**WHAT YOU SHOULD DO:** Copy out the entries below precisely; nothing is to be omitted.

**DATA IN THIS EXERCISE:**
==========

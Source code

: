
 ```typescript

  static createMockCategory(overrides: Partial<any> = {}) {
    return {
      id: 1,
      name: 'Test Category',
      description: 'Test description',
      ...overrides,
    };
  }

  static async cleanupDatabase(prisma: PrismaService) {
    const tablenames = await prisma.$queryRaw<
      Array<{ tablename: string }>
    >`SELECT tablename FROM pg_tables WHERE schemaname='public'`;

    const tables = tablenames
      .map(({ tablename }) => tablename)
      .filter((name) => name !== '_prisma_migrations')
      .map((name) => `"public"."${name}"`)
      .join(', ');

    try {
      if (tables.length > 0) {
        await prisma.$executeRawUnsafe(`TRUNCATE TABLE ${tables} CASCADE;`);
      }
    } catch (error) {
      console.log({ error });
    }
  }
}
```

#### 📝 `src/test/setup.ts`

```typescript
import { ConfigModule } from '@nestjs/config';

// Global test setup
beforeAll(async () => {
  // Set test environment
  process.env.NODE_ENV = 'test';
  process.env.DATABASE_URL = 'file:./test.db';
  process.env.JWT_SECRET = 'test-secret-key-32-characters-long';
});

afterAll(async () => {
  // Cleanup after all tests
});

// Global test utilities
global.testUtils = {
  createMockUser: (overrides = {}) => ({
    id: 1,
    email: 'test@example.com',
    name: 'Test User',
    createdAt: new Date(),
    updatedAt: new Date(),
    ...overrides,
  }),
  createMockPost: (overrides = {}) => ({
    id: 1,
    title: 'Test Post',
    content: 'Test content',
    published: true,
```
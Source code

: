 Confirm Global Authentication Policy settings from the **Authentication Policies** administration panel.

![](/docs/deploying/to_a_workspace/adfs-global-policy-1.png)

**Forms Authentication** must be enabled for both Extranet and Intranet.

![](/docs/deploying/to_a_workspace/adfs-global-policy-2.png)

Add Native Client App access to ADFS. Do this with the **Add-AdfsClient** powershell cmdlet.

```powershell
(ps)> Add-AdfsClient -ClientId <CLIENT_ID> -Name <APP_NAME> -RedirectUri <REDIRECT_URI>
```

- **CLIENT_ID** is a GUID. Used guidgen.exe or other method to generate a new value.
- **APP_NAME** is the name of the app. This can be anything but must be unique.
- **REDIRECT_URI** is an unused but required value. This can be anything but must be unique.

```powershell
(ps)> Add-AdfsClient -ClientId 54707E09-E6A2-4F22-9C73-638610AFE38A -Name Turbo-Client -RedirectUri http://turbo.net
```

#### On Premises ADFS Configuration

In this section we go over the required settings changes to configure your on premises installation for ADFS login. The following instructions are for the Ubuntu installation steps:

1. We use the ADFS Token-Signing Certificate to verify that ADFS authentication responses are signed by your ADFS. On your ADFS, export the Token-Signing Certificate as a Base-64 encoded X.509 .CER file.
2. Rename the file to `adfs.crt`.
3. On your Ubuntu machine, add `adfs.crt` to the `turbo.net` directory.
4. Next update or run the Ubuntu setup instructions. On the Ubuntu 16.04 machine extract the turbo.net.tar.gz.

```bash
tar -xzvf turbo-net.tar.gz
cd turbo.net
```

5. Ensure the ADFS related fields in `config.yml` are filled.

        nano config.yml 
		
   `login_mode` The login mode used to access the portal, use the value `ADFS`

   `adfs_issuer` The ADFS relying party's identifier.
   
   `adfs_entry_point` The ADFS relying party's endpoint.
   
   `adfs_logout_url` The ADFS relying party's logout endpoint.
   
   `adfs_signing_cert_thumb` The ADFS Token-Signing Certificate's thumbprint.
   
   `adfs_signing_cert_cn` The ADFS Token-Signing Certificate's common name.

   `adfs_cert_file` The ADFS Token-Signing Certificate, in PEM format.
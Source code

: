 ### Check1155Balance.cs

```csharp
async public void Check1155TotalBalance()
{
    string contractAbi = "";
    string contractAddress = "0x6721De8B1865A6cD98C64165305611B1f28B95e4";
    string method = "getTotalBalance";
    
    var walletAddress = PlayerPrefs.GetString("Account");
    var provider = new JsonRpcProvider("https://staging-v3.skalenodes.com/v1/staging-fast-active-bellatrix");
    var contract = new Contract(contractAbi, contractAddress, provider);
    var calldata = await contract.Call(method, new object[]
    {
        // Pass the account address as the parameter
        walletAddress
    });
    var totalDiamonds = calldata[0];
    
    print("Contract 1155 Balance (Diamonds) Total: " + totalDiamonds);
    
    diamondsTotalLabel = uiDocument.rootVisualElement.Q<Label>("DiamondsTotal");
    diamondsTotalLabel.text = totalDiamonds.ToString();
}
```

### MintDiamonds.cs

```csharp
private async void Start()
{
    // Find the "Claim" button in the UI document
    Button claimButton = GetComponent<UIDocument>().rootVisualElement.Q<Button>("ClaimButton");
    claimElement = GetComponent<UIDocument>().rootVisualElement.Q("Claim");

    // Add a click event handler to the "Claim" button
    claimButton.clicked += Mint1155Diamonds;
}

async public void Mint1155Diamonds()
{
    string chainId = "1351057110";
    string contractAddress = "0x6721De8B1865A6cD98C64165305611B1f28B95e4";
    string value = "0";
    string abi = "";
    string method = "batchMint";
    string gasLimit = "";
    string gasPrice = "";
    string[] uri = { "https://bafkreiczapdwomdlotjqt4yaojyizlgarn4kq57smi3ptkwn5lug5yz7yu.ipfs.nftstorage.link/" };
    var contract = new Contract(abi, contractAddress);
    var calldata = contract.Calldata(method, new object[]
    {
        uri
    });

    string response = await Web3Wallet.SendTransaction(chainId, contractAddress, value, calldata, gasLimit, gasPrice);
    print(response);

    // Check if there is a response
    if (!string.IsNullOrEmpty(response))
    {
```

==========

**THE COMPLETED TASK:**
Source code

:
 ```typescript

  static createMockCategory(overrides: Partial<any> = {}) {
    return {
      id: 1,
      name: 'Test Category',
      description: 'Test description',
      ...overrides,
    };
  }

  static async cleanupDatabase(prisma: PrismaService) {
    const tablenames = await prisma.$queryRaw<
      Array<{ tablename: string }>
    >`SELECT tablename FROM pg_tables WHERE schemaname='public'`;

    const tables = tablenames
      .map(({ tablename }) => tablename)
      .filter((name) => name !== '_prisma_migrations')
      .map((name) => `"public"."${name}"`)
      .join(', ');

    try {
      if (tables.length > 0) {
        await prisma.$executeRawUnsafe(`TRUNCATE TABLE ${tables} CASCADE;`);
      }
    } catch (error) {
      console.log({ error });
    }
  }
}
```

#### 📝 `src/test/setup.ts`

```typescript
import { ConfigModule } from '@nestjs/config';

// Global test setup
beforeAll(async () => {
  // Set test environment
  process.env.NODE_ENV = 'test';
  process.env.DATABASE_URL = 'file:./test.db';
  process.env.JWT_SECRET = 'test-secret-key-32-characters-long';
});

afterAll(async () => {
  // Cleanup after all tests
});

// Global test utilities
global.testUtils = {
  createMockUser: (overrides = {}) => ({
    id: 1,
    email: 'test@example.com',
    name: 'Test User',
    createdAt: new Date(),
    updatedAt: new Date(),
    ...overrides,
  }),
  createMockPost: (overrides = {}) => ({
    id: 1,
    title: 'Test Post',
    content: 'Test content',
    published: true,
```
Source code

: Confirm Global Authentication Policy settings from the **Authentication Policies** administration panel.

![](/docs/deploying/to_a_workspace/adfs-global-policy-1.png)

**Forms Authentication** must be enabled for both Extranet and Intranet.

![](/docs/deploying/to_a_workspace/adfs-global-policy-2.png)

Add Native Client App access to ADFS. Do this with the **Add-AdfsClient** powershell cmdlet.

```powershell
(ps)> Add-AdfsClient -ClientId <CLIENT_ID> -Name <APP_NAME> -RedirectUri <REDIRECT_URI>
```

- **CLIENT_ID** is a GUID. Used guidgen.exe or other method to generate a new value.
- **APP_NAME** is the name of the app. This can be anything but must be unique.
- **REDIRECT_URI** is an unused but required value. This can be anything but must be unique.

```powershell
(ps)> Add-AdfsClient -ClientId 54707E09-E6A2-4F22-9C73-638610AFE38A -Name Turbo-Client -RedirectUri http://turbo.net
```

#### On Premises ADFS Configuration

In this section we go over the required settings changes to configure your on premises installation for ADFS login. The following instructions are for the Ubuntu installation steps:

1. We use the ADFS Token-Signing Certificate to verify that ADFS authentication responses are signed by your ADFS. On your ADFS, export the Token-Signing Certificate as a Base-64 encoded X.509 .CER file.
2. Rename the file to `adfs.crt`.
3. On your Ubuntu machine, add `adfs.crt` to the `turbo.net` directory.
4. Next update or run the Ubuntu setup instructions. On the Ubuntu 16.04 machine extract the turbo.net.tar.gz.

```bash
tar -xzvf turbo-net.tar.gz
cd turbo.net
```

5. Ensure the ADFS related fields in `config.yml` are filled.

        nano config.yml 
		
   `login_mode` The login mode used to access the portal, use the value `ADFS`

   `adfs_issuer` The ADFS relying party's identifier.
   
   `adfs_entry_point` The ADFS relying party's endpoint.
   
   `adfs_logout_url` The ADFS relying party's logout endpoint.
   
   `adfs_signing_cert_thumb` The ADFS Token-Signing Certificate's thumbprint.
   
   `adfs_signing_cert_cn` The ADFS Token-Signing Certificate's common name.

   `adfs_cert_file` The ADFS Token-Signing Certificate, in PEM format.
Source code

: ### Check1155Balance.cs

```csharp
async public void Check1155TotalBalance()
{
    string contractAbi = "";
    string contractAddress = "0x6721De8B1865A6cD98C64165305611B1f28B95e4";
    string method = "getTotalBalance";
    
    var walletAddress = PlayerPrefs.GetString("Account");
    var provider = new JsonRpcProvider("https://staging-v3.skalenodes.com/v1/staging-fast-active-bellatrix");
    var contract = new Contract(contractAbi, contractAddress, provider);
    var calldata = await contract.Call(method, new object[]
    {
        // Pass the account address as the parameter
        walletAddress
    });
    var totalDiamonds = calldata[0];
    
    print("Contract 1155 Balance (Diamonds) Total: " + totalDiamonds);
    
    diamondsTotalLabel = uiDocument.rootVisualElement.Q<Label>("DiamondsTotal");
    diamondsTotalLabel.text = totalDiamonds.ToString();
}
```

### MintDiamonds.cs

```csharp
private async void Start()
{
    // Find the "Claim" button in the UI document
    Button claimButton = GetComponent<UIDocument>().rootVisualElement.Q<Button>("ClaimButton");
    claimElement = GetComponent<UIDocument>().rootVisualElement.Q("Claim");

    // Add a click event handler to the "Claim" button
    claimButton.clicked += Mint1155Diamonds;
}

async public void Mint1155Diamonds()
{
    string chainId = "1351057110";
    string contractAddress = "0x6721De8B1865A6cD98C64165305611B1f28B95e4";
    string value = "0";
    string abi = "";
    string method = "batchMint";
    string gasLimit = "";
    string gasPrice = "";
    string[] uri = { "https://bafkreiczapdwomdlotjqt4yaojyizlgarn4kq57smi3ptkwn5lug5yz7yu.ipfs.nftstorage.link/" };
    var contract = new Contract(abi, contractAddress);
    var calldata = contract.Calldata(method, new object[]
    {
        uri
    });

    string response = await Web3Wallet.SendTransaction(chainId, contractAddress, value, calldata, gasLimit, gasPrice);
    print(response);

    // Check if there is a response
    if (!string.IsNullOrEmpty(response))
    {
```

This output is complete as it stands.